## Aim of the task
Nothing but an exact reproduction of the records, pictures excluded, should be returned.

## Record extracts
※ ※ ※
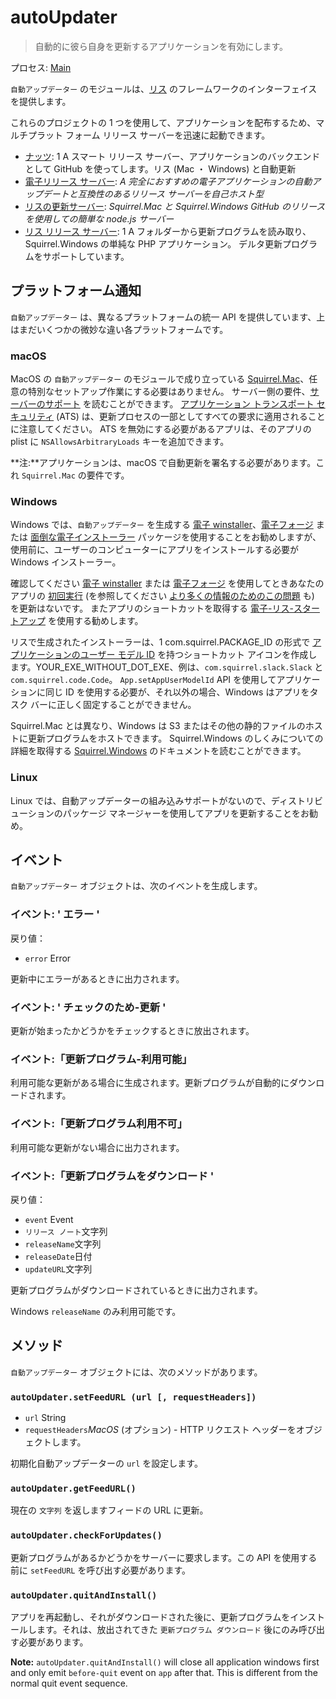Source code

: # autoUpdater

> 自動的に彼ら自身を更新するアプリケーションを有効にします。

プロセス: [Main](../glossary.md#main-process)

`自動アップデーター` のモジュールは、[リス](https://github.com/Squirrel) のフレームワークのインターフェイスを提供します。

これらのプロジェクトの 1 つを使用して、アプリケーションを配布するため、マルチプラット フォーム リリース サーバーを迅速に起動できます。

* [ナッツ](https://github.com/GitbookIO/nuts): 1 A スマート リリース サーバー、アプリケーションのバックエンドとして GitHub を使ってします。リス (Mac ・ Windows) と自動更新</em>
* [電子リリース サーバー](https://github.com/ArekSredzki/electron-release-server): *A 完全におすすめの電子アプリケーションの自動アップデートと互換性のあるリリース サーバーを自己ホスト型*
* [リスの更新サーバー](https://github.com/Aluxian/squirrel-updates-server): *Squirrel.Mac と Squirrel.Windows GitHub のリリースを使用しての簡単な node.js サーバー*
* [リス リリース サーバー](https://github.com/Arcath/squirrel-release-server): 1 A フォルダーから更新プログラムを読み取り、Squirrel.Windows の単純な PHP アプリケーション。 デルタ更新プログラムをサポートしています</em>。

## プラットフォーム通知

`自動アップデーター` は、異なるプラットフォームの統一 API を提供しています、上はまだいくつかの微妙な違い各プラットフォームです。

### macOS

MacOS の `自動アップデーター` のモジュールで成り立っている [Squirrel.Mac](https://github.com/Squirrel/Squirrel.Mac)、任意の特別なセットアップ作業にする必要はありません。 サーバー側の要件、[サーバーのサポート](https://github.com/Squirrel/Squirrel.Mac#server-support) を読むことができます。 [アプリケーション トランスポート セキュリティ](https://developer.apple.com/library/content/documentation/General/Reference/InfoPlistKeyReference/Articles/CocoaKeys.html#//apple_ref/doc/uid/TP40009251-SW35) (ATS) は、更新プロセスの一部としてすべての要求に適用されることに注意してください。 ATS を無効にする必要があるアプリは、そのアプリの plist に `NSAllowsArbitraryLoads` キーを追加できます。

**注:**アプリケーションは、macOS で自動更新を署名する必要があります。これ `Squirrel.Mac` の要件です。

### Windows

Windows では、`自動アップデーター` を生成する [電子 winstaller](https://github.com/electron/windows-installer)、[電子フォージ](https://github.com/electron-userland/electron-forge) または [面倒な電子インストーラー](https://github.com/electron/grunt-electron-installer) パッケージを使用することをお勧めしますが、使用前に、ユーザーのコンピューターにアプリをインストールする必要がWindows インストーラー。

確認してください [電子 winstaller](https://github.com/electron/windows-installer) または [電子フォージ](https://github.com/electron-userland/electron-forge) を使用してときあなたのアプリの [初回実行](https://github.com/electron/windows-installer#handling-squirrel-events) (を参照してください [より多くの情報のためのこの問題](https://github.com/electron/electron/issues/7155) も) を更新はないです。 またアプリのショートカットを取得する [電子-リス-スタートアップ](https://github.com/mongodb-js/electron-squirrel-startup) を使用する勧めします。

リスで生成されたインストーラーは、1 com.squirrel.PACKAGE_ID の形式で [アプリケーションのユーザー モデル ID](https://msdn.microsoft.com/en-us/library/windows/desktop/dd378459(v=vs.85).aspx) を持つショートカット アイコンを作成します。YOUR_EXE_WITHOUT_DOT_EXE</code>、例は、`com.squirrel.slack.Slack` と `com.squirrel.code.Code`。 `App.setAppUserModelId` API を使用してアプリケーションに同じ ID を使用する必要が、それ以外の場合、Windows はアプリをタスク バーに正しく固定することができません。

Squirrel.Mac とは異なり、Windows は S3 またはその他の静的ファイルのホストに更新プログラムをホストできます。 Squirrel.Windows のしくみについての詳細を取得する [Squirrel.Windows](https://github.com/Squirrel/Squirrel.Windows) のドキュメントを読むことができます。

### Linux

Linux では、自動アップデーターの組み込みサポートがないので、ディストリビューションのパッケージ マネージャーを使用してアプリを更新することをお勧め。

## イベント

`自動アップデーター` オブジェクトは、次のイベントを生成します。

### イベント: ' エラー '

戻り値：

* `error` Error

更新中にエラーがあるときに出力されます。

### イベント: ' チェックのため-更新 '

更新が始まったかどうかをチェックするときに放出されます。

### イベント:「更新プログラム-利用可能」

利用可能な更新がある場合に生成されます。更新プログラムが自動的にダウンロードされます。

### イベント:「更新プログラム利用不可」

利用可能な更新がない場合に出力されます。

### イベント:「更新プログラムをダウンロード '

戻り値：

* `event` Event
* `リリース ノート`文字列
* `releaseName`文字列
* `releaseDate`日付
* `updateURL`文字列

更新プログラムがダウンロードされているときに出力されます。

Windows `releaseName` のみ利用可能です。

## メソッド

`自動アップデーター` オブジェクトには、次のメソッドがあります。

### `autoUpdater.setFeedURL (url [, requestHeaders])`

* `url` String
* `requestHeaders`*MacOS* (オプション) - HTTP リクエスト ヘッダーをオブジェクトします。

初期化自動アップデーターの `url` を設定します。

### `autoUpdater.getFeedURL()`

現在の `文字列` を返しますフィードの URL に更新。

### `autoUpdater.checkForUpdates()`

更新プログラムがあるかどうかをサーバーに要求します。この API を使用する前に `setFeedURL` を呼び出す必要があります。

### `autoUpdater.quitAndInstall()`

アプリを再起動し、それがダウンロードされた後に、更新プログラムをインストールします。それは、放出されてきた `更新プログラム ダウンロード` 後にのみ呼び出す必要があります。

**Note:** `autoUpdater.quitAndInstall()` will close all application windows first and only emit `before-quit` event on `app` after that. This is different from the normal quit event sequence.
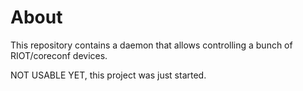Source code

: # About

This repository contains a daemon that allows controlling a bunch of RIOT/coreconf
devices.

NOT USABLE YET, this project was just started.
※ ※ ※
## Answer area
Source code

: # autoUpdater

> 自動的に彼ら自身を更新するアプリケーションを有効にします。

プロセス: [Main](../glossary.md#main-process)

`自動アップデーター` のモジュールは、[リス](https://github.com/Squirrel) のフレームワークのインターフェイスを提供します。

これらのプロジェクトの 1 つを使用して、アプリケーションを配布するため、マルチプラット フォーム リリース サーバーを迅速に起動できます。

* [ナッツ](https://github.com/GitbookIO/nuts): 1 A スマート リリース サーバー、アプリケーションのバックエンドとして GitHub を使ってします。リス (Mac ・ Windows) と自動更新</em>
* [電子リリース サーバー](https://github.com/ArekSredzki/electron-release-server): *A 完全におすすめの電子アプリケーションの自動アップデートと互換性のあるリリース サーバーを自己ホスト型*
* [リスの更新サーバー](https://github.com/Aluxian/squirrel-updates-server): *Squirrel.Mac と Squirrel.Windows GitHub のリリースを使用しての簡単な node.js サーバー*
* [リス リリース サーバー](https://github.com/Arcath/squirrel-release-server): 1 A フォルダーから更新プログラムを読み取り、Squirrel.Windows の単純な PHP アプリケーション。 デルタ更新プログラムをサポートしています</em>。

## プラットフォーム通知

`自動アップデーター` は、異なるプラットフォームの統一 API を提供しています、上はまだいくつかの微妙な違い各プラットフォームです。

### macOS

MacOS の `自動アップデーター` のモジュールで成り立っている [Squirrel.Mac](https://github.com/Squirrel/Squirrel.Mac)、任意の特別なセットアップ作業にする必要はありません。 サーバー側の要件、[サーバーのサポート](https://github.com/Squirrel/Squirrel.Mac#server-support) を読むことができます。 [アプリケーション トランスポート セキュリティ](https://developer.apple.com/library/content/documentation/General/Reference/InfoPlistKeyReference/Articles/CocoaKeys.html#//apple_ref/doc/uid/TP40009251-SW35) (ATS) は、更新プロセスの一部としてすべての要求に適用されることに注意してください。 ATS を無効にする必要があるアプリは、そのアプリの plist に `NSAllowsArbitraryLoads` キーを追加できます。

**注:**アプリケーションは、macOS で自動更新を署名する必要があります。これ `Squirrel.Mac` の要件です。

### Windows

Windows では、`自動アップデーター` を生成する [電子 winstaller](https://github.com/electron/windows-installer)、[電子フォージ](https://github.com/electron-userland/electron-forge) または [面倒な電子インストーラー](https://github.com/electron/grunt-electron-installer) パッケージを使用することをお勧めしますが、使用前に、ユーザーのコンピューターにアプリをインストールする必要がWindows インストーラー。

確認してください [電子 winstaller](https://github.com/electron/windows-installer) または [電子フォージ](https://github.com/electron-userland/electron-forge) を使用してときあなたのアプリの [初回実行](https://github.com/electron/windows-installer#handling-squirrel-events) (を参照してください [より多くの情報のためのこの問題](https://github.com/electron/electron/issues/7155) も) を更新はないです。 またアプリのショートカットを取得する [電子-リス-スタートアップ](https://github.com/mongodb-js/electron-squirrel-startup) を使用する勧めします。

リスで生成されたインストーラーは、1 com.squirrel.PACKAGE_ID の形式で [アプリケーションのユーザー モデル ID](https://msdn.microsoft.com/en-us/library/windows/desktop/dd378459(v=vs.85).aspx) を持つショートカット アイコンを作成します。YOUR_EXE_WITHOUT_DOT_EXE</code>、例は、`com.squirrel.slack.Slack` と `com.squirrel.code.Code`。 `App.setAppUserModelId` API を使用してアプリケーションに同じ ID を使用する必要が、それ以外の場合、Windows はアプリをタスク バーに正しく固定することができません。

Squirrel.Mac とは異なり、Windows は S3 またはその他の静的ファイルのホストに更新プログラムをホストできます。 Squirrel.Windows のしくみについての詳細を取得する [Squirrel.Windows](https://github.com/Squirrel/Squirrel.Windows) のドキュメントを読むことができます。

### Linux

Linux では、自動アップデーターの組み込みサポートがないので、ディストリビューションのパッケージ マネージャーを使用してアプリを更新することをお勧め。

## イベント

`自動アップデーター` オブジェクトは、次のイベントを生成します。

### イベント: ' エラー '

戻り値：

* `error` Error

更新中にエラーがあるときに出力されます。

### イベント: ' チェックのため-更新 '

更新が始まったかどうかをチェックするときに放出されます。

### イベント:「更新プログラム-利用可能」

利用可能な更新がある場合に生成されます。更新プログラムが自動的にダウンロードされます。

### イベント:「更新プログラム利用不可」

利用可能な更新がない場合に出力されます。

### イベント:「更新プログラムをダウンロード '

戻り値：

* `event` Event
* `リリース ノート`文字列
* `releaseName`文字列
* `releaseDate`日付
* `updateURL`文字列

更新プログラムがダウンロードされているときに出力されます。

Windows `releaseName` のみ利用可能です。

## メソッド

`自動アップデーター` オブジェクトには、次のメソッドがあります。

### `autoUpdater.setFeedURL (url [, requestHeaders])`

* `url` String
* `requestHeaders`*MacOS* (オプション) - HTTP リクエスト ヘッダーをオブジェクトします。

初期化自動アップデーターの `url` を設定します。

### `autoUpdater.getFeedURL()`

現在の `文字列` を返しますフィードの URL に更新。

### `autoUpdater.checkForUpdates()`

更新プログラムがあるかどうかをサーバーに要求します。この API を使用する前に `setFeedURL` を呼び出す必要があります。

### `autoUpdater.quitAndInstall()`

アプリを再起動し、それがダウンロードされた後に、更新プログラムをインストールします。それは、放出されてきた `更新プログラム ダウンロード` 後にのみ呼び出す必要があります。

**Note:** `autoUpdater.quitAndInstall()` will close all application windows first and only emit `before-quit` event on `app` after that. This is different from the normal quit event sequence.
Source code

: # About

This repository contains a daemon that allows controlling a bunch of RIOT/coreconf
devices.

NOT USABLE YET, this project was just started.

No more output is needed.